## [Work required]
Repeat the listing exactly, minus the pictures.

## [Records for the task]
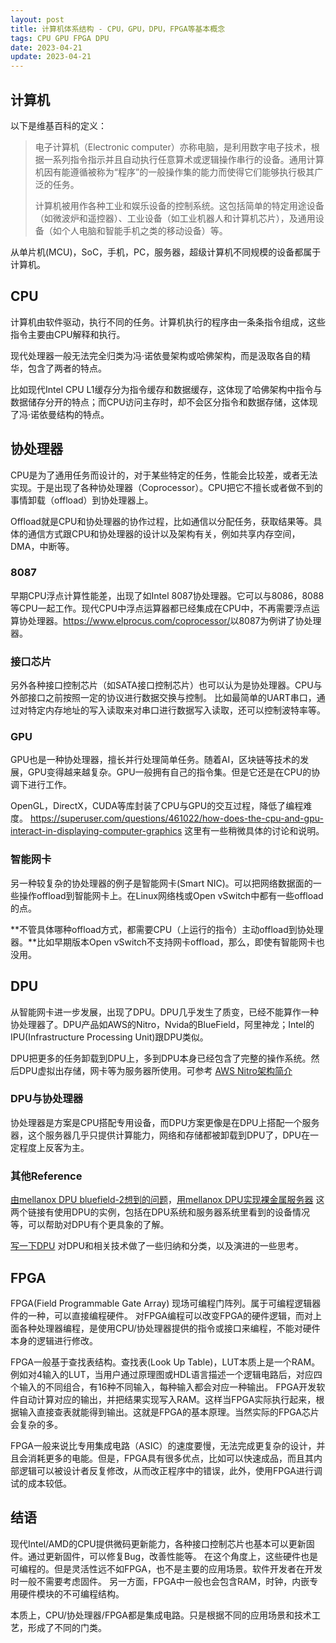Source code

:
 ```yaml
---
layout: post
title: 计算机体系结构 - CPU，GPU，DPU，FPGA等基本概念
tags: CPU GPU FPGA DPU
date: 2023-04-21
update: 2023-04-21
---
```


## 计算机
以下是维基百科的定义：

> 电子计算机（Electronic computer）亦称电脑，是利用数字电子技术，根据一系列指令指示并且自动执行任意算术或逻辑操作串行的设备。通用计算机因有能遵循被称为“程序”的一般操作集的能力而使得它们能够执行极其广泛的任务。
>
> 计算机被用作各种工业和娱乐设备的控制系统。这包括简单的特定用途设备（如微波炉和遥控器）、工业设备（如工业机器人和计算机芯片），及通用设备（如个人电脑和智能手机之类的移动设备）等。

从单片机(MCU)，SoC，手机，PC，服务器，超级计算机不同规模的设备都属于计算机。

## CPU
计算机由软件驱动，执行不同的任务。计算机执行的程序由一条条指令组成，这些指令主要由CPU解释和执行。

现代处理器一般无法完全归类为冯·诺依曼架构或哈佛架构，而是汲取各自的精华，包含了两者的特点。

比如现代Intel CPU L1缓存分为指令缓存和数据缓存，这体现了哈佛架构中指令与数据储存分开的特点；而CPU访问主存时，却不会区分指令和数据存储，这体现了冯·诺依曼结构的特点。

## 协处理器
CPU是为了通用任务而设计的，对于某些特定的任务，性能会比较差，或者无法实现。于是出现了各种协处理器（Coprocessor）。CPU把它不擅长或者做不到的事情卸载（offload）到协处理器上。

Offload就是CPU和协处理器的协作过程，比如通信以分配任务，获取结果等。具体的通信方式跟CPU和协处理器的设计以及架构有关，例如共享内存空间，DMA，中断等。

### 8087
早期CPU浮点计算性能差，出现了如Intel 8087协处理器。它可以与8086，8088等CPU一起工作。现代CPU中浮点运算器都已经集成在CPU中，不再需要浮点运算协处理器。<https://www.elprocus.com/coprocessor/>以8087为例讲了协处理器。

### 接口芯片
另外各种接口控制芯片（如SATA接口控制芯片）也可以认为是协处理器。CPU与外部接口之前按照一定的协议进行数据交换与控制。
比如最简单的UART串口，通过对特定内存地址的写入读取来对串口进行数据写入读取，还可以控制波特率等。

### GPU
GPU也是一种协处理器，擅长并行处理简单任务。随着AI，区块链等技术的发展，GPU变得越来越复杂。GPU一般拥有自己的指令集。但是它还是在CPU的协调下进行工作。

OpenGL，DirectX，CUDA等库封装了CPU与GPU的交互过程，降低了编程难度。
<https://superuser.com/questions/461022/how-does-the-cpu-and-gpu-interact-in-displaying-computer-graphics> 这里有一些稍微具体的讨论和说明。

### 智能网卡
另一种较复杂的协处理器的例子是智能网卡(Smart NIC)。可以把网络数据面的一些操作offload到智能网卡上。在Linux网络栈或Open vSwitch中都有一些offload的点。

**不管具体哪种offload方式，都需要CPU（上运行的指令）主动offload到协处理器。**比如早期版本Open vSwitch不支持网卡offload，那么，即使有智能网卡也没用。

## DPU
从智能网卡进一步发展，出现了DPU。DPU几乎发生了质变，已经不能算作一种协处理器了。DPU产品如AWS的Nitro，Nvida的BlueField，阿里神龙；Intel的IPU(Infrastructure Processing Unit)跟DPU类似。

DPU把更多的任务卸载到DPU上，多到DPU本身已经包含了完整的操作系统。然后DPU虚拟出存储，网卡等为服务器所使用。可参考
[AWS Nitro架构简介](https://zhuanlan.zhihu.com/p/270522703)

### DPU与协处理器
协处理器是方案是CPU搭配专用设备，而DPU方案更像是在DPU上搭配一个服务器，这个服务器几乎只提供计算能力，网络和存储都被卸载到DPU了，DPU在一定程度上反客为主。

### 其他Reference
[由mellanox DPU bluefield-2想到的问题](https://zhuanlan.zhihu.com/p/400799092)，[用mellanox DPU实现裸金属服务器](https://cloud.tencent.com/developer/article/1855314)
这两个链接有使用DPU的实例，包括在DPU系统和服务器系统里看到的设备情况等，可以帮助对DPU有个更具象的了解。

[写一下DPU](https://zhuanlan.zhihu.com/p/409507738) 对DPU和相关技术做了一些归纳和分类，以及演进的一些思考。

## FPGA
FPGA(Field Programmable Gate Array) 现场可编程门阵列。属于可编程逻辑器件的一种，可以直接编程硬件。
对FPGA编程可以改变FPGA的硬件逻辑，而对上面各种处理器编程，是使用CPU/协处理器提供的指令或接口来编程，不能对硬件本身的逻辑进行修改。

FPGA一般基于查找表结构。查找表(Look Up Table)，LUT本质上是一个RAM。例如对4输入的LUT，当用户通过原理图或HDL语言描述一个逻辑电路后，对应四个输入的不同组合，有16种不同输入，每种输入都会对应一种输出。
FPGA开发软件自动计算对应的输出，并把结果实现写入RAM。这样当FPGA实际执行起来，根据输入直接查表就能得到输出。这就是FPGA的基本原理。当然实际的FPGA芯片会复杂的多。

FPGA一般来说比专用集成电路（ASIC）的速度要慢，无法完成更复杂的设计，并且会消耗更多的电能。但是，FPGA具有很多优点，比如可以快速成品，而且其内部逻辑可以被设计者反复修改，从而改正程序中的错误，此外，使用FPGA进行调试的成本较低。

## 结语
现代Intel/AMD的CPU提供微码更新能力，各种接口控制芯片也基本可以更新固件。通过更新固件，可以修复Bug，改善性能等。
在这个角度上，这些硬件也是可编程的。但是灵活性远不如FPGA，也不是主要的应用场景。软件开发者在开发时一般不需要考虑固件。
另一方面，FPGA中一般也会包含RAM，时钟，内嵌专用硬件模块的不可编程结构。

本质上，CPU/协处理器/FPGA都是集成电路。只是根据不同的应用场景和技术工艺，形成了不同的门类。
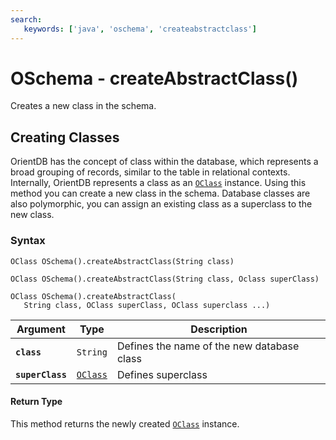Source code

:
 ```yaml
---
search:
   keywords: ['java', 'oschema', 'createabstractclass']
---
```


# OSchema - createAbstractClass()

Creates a new class in the schema.

## Creating Classes

OrientDB has the concept of class within the database, which represents a broad grouping of records, similar to the table in relational contexts.  Internally, OrientDB represents a class as an [`OClass`](../OClass.md) instance.  Using this method you can create a new class in the schema.  Database classes are also polymorphic, you can assign an existing class as a superclass to the new class.

### Syntax

```
OClass OSchema().createAbstractClass(String class)

OClass OSchema().createAbstractClass(String class, Oclass superClass)

OClass OSchema().createAbstractClass(
   String class, OClass superClass, OClass superclass ...)
```

| Argument | Type | Description |
|---|---|---|
| **`class`** | `String` | Defines the name of the new database class |
| **`superClass`** | [`OClass`](../OClass.md) | Defines superclass |

#### Return Type

This method returns the newly created [`OClass`](../OClass.md) instance.
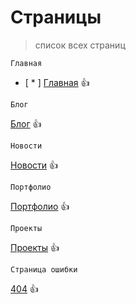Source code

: # **Страницы**
> список всех страниц

```
Главная
```
- [ * ] [Главная](https://lilkost.github.io/stroi-verstka/) :+1:
```
Блог
```
[Блог](https://lilkost.github.io/stroi-verstka/blog.html) :+1:
```
Новости
```
[Новости](https://lilkost.github.io/stroi-verstka/news.html) :+1:
```
Портфолио
```
[Портфолио](https://lilkost.github.io/stroi-verstka/portfolio.html) :+1:
```
Проекты
```
[Проекты](https://lilkost.github.io/stroi-verstka/project.html) :+1:
```
Страница ошибки
```
[404](https://lilkost.github.io/stroi-verstka/404.html) :+1:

## [Output of the task]
Source code

:
 ```yaml
---
layout: post
title: 计算机体系结构 - CPU，GPU，DPU，FPGA等基本概念
tags: CPU GPU FPGA DPU
date: 2023-04-21
update: 2023-04-21
---
```


## 计算机
以下是维基百科的定义：

> 电子计算机（Electronic computer）亦称电脑，是利用数字电子技术，根据一系列指令指示并且自动执行任意算术或逻辑操作串行的设备。通用计算机因有能遵循被称为“程序”的一般操作集的能力而使得它们能够执行极其广泛的任务。
>
> 计算机被用作各种工业和娱乐设备的控制系统。这包括简单的特定用途设备（如微波炉和遥控器）、工业设备（如工业机器人和计算机芯片），及通用设备（如个人电脑和智能手机之类的移动设备）等。

从单片机(MCU)，SoC，手机，PC，服务器，超级计算机不同规模的设备都属于计算机。

## CPU
计算机由软件驱动，执行不同的任务。计算机执行的程序由一条条指令组成，这些指令主要由CPU解释和执行。

现代处理器一般无法完全归类为冯·诺依曼架构或哈佛架构，而是汲取各自的精华，包含了两者的特点。

比如现代Intel CPU L1缓存分为指令缓存和数据缓存，这体现了哈佛架构中指令与数据储存分开的特点；而CPU访问主存时，却不会区分指令和数据存储，这体现了冯·诺依曼结构的特点。

## 协处理器
CPU是为了通用任务而设计的，对于某些特定的任务，性能会比较差，或者无法实现。于是出现了各种协处理器（Coprocessor）。CPU把它不擅长或者做不到的事情卸载（offload）到协处理器上。

Offload就是CPU和协处理器的协作过程，比如通信以分配任务，获取结果等。具体的通信方式跟CPU和协处理器的设计以及架构有关，例如共享内存空间，DMA，中断等。

### 8087
早期CPU浮点计算性能差，出现了如Intel 8087协处理器。它可以与8086，8088等CPU一起工作。现代CPU中浮点运算器都已经集成在CPU中，不再需要浮点运算协处理器。<https://www.elprocus.com/coprocessor/>以8087为例讲了协处理器。

### 接口芯片
另外各种接口控制芯片（如SATA接口控制芯片）也可以认为是协处理器。CPU与外部接口之前按照一定的协议进行数据交换与控制。
比如最简单的UART串口，通过对特定内存地址的写入读取来对串口进行数据写入读取，还可以控制波特率等。

### GPU
GPU也是一种协处理器，擅长并行处理简单任务。随着AI，区块链等技术的发展，GPU变得越来越复杂。GPU一般拥有自己的指令集。但是它还是在CPU的协调下进行工作。

OpenGL，DirectX，CUDA等库封装了CPU与GPU的交互过程，降低了编程难度。
<https://superuser.com/questions/461022/how-does-the-cpu-and-gpu-interact-in-displaying-computer-graphics> 这里有一些稍微具体的讨论和说明。

### 智能网卡
另一种较复杂的协处理器的例子是智能网卡(Smart NIC)。可以把网络数据面的一些操作offload到智能网卡上。在Linux网络栈或Open vSwitch中都有一些offload的点。

**不管具体哪种offload方式，都需要CPU（上运行的指令）主动offload到协处理器。**比如早期版本Open vSwitch不支持网卡offload，那么，即使有智能网卡也没用。

## DPU
从智能网卡进一步发展，出现了DPU。DPU几乎发生了质变，已经不能算作一种协处理器了。DPU产品如AWS的Nitro，Nvida的BlueField，阿里神龙；Intel的IPU(Infrastructure Processing Unit)跟DPU类似。

DPU把更多的任务卸载到DPU上，多到DPU本身已经包含了完整的操作系统。然后DPU虚拟出存储，网卡等为服务器所使用。可参考
[AWS Nitro架构简介](https://zhuanlan.zhihu.com/p/270522703)

### DPU与协处理器
协处理器是方案是CPU搭配专用设备，而DPU方案更像是在DPU上搭配一个服务器，这个服务器几乎只提供计算能力，网络和存储都被卸载到DPU了，DPU在一定程度上反客为主。

### 其他Reference
[由mellanox DPU bluefield-2想到的问题](https://zhuanlan.zhihu.com/p/400799092)，[用mellanox DPU实现裸金属服务器](https://cloud.tencent.com/developer/article/1855314)
这两个链接有使用DPU的实例，包括在DPU系统和服务器系统里看到的设备情况等，可以帮助对DPU有个更具象的了解。

[写一下DPU](https://zhuanlan.zhihu.com/p/409507738) 对DPU和相关技术做了一些归纳和分类，以及演进的一些思考。

## FPGA
FPGA(Field Programmable Gate Array) 现场可编程门阵列。属于可编程逻辑器件的一种，可以直接编程硬件。
对FPGA编程可以改变FPGA的硬件逻辑，而对上面各种处理器编程，是使用CPU/协处理器提供的指令或接口来编程，不能对硬件本身的逻辑进行修改。

FPGA一般基于查找表结构。查找表(Look Up Table)，LUT本质上是一个RAM。例如对4输入的LUT，当用户通过原理图或HDL语言描述一个逻辑电路后，对应四个输入的不同组合，有16种不同输入，每种输入都会对应一种输出。
FPGA开发软件自动计算对应的输出，并把结果实现写入RAM。这样当FPGA实际执行起来，根据输入直接查表就能得到输出。这就是FPGA的基本原理。当然实际的FPGA芯片会复杂的多。

FPGA一般来说比专用集成电路（ASIC）的速度要慢，无法完成更复杂的设计，并且会消耗更多的电能。但是，FPGA具有很多优点，比如可以快速成品，而且其内部逻辑可以被设计者反复修改，从而改正程序中的错误，此外，使用FPGA进行调试的成本较低。

## 结语
现代Intel/AMD的CPU提供微码更新能力，各种接口控制芯片也基本可以更新固件。通过更新固件，可以修复Bug，改善性能等。
在这个角度上，这些硬件也是可编程的。但是灵活性远不如FPGA，也不是主要的应用场景。软件开发者在开发时一般不需要考虑固件。
另一方面，FPGA中一般也会包含RAM，时钟，内嵌专用硬件模块的不可编程结构。

本质上，CPU/协处理器/FPGA都是集成电路。只是根据不同的应用场景和技术工艺，形成了不同的门类。
Source code

:
 ```yaml
---
search:
   keywords: ['java', 'oschema', 'createabstractclass']
---
```


# OSchema - createAbstractClass()

Creates a new class in the schema.

## Creating Classes

OrientDB has the concept of class within the database, which represents a broad grouping of records, similar to the table in relational contexts.  Internally, OrientDB represents a class as an [`OClass`](../OClass.md) instance.  Using this method you can create a new class in the schema.  Database classes are also polymorphic, you can assign an existing class as a superclass to the new class.

### Syntax

```
OClass OSchema().createAbstractClass(String class)

OClass OSchema().createAbstractClass(String class, Oclass superClass)

OClass OSchema().createAbstractClass(
   String class, OClass superClass, OClass superclass ...)
```

| Argument | Type | Description |
|---|---|---|
| **`class`** | `String` | Defines the name of the new database class |
| **`superClass`** | [`OClass`](../OClass.md) | Defines superclass |

#### Return Type

This method returns the newly created [`OClass`](../OClass.md) instance.
Source code

: # **Страницы**
> список всех страниц

```
Главная
```
- [ * ] [Главная](https://lilkost.github.io/stroi-verstka/) :+1:
```
Блог
```
[Блог](https://lilkost.github.io/stroi-verstka/blog.html) :+1:
```
Новости
```
[Новости](https://lilkost.github.io/stroi-verstka/news.html) :+1:
```
Портфолио
```
[Портфолио](https://lilkost.github.io/stroi-verstka/portfolio.html) :+1:
```
Проекты
```
[Проекты](https://lilkost.github.io/stroi-verstka/project.html) :+1:
```
Страница ошибки
```
[404](https://lilkost.github.io/stroi-verstka/404.html) :+1:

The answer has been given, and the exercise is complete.